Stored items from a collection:
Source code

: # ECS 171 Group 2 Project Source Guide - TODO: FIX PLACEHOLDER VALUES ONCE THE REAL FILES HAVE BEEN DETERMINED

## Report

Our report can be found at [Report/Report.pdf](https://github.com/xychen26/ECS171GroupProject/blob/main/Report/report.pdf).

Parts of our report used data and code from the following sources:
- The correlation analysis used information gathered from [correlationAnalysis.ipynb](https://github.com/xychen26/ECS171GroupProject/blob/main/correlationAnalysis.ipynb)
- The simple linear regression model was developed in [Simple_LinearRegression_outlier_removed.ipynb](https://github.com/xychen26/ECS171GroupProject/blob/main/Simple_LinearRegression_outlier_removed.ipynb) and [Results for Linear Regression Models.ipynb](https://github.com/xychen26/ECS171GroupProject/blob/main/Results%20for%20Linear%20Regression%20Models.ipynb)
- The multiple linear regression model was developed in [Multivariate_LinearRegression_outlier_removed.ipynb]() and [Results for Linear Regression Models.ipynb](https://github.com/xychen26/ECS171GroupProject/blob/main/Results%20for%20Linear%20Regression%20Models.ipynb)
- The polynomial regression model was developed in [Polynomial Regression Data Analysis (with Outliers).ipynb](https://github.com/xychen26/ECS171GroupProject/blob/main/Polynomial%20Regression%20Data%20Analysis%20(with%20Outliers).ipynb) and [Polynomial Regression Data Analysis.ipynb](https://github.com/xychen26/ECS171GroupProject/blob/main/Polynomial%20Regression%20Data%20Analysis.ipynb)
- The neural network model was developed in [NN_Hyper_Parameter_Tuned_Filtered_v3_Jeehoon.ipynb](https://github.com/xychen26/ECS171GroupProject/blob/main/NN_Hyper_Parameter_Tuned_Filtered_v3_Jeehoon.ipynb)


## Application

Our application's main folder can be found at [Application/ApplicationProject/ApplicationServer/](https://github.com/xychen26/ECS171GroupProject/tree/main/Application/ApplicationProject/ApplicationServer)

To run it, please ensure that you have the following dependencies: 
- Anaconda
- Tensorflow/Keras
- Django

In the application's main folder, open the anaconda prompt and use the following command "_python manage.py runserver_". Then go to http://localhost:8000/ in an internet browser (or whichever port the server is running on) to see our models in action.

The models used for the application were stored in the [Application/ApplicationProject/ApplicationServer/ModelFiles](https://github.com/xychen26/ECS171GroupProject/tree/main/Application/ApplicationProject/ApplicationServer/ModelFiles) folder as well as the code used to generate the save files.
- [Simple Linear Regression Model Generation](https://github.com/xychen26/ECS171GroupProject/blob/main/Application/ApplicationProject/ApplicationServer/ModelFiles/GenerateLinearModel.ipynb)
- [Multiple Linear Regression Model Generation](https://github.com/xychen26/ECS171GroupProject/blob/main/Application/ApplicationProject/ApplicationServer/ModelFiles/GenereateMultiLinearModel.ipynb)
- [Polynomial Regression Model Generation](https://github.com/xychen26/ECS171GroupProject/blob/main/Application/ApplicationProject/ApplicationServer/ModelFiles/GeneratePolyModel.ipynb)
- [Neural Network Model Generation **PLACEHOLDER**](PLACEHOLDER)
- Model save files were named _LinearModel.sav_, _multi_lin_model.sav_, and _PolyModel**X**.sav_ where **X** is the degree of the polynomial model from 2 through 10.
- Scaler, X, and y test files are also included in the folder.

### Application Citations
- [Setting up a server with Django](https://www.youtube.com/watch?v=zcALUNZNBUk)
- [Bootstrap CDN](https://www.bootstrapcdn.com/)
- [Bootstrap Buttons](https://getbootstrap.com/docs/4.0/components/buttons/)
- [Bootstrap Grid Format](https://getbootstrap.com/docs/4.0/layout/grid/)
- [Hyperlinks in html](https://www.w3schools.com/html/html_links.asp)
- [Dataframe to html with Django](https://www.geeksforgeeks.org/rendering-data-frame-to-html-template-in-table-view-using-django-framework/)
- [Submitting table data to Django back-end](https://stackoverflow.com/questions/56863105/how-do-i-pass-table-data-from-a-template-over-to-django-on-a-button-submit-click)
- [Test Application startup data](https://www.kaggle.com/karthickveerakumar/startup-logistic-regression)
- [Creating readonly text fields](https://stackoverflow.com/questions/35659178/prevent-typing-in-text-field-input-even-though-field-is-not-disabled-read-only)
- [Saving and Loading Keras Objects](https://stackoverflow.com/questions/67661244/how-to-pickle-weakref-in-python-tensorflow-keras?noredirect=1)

**Activity:** The required output is every line above that contains the string "html".

**Response to the task:**
- [Hyperlinks in html](https://www.w3schools.com/html/html_links.asp)
- [Dataframe to html with Django](https://www.geeksforgeeks.org/rendering-data-frame-to-html-template-in-table-view-using-django-framework/)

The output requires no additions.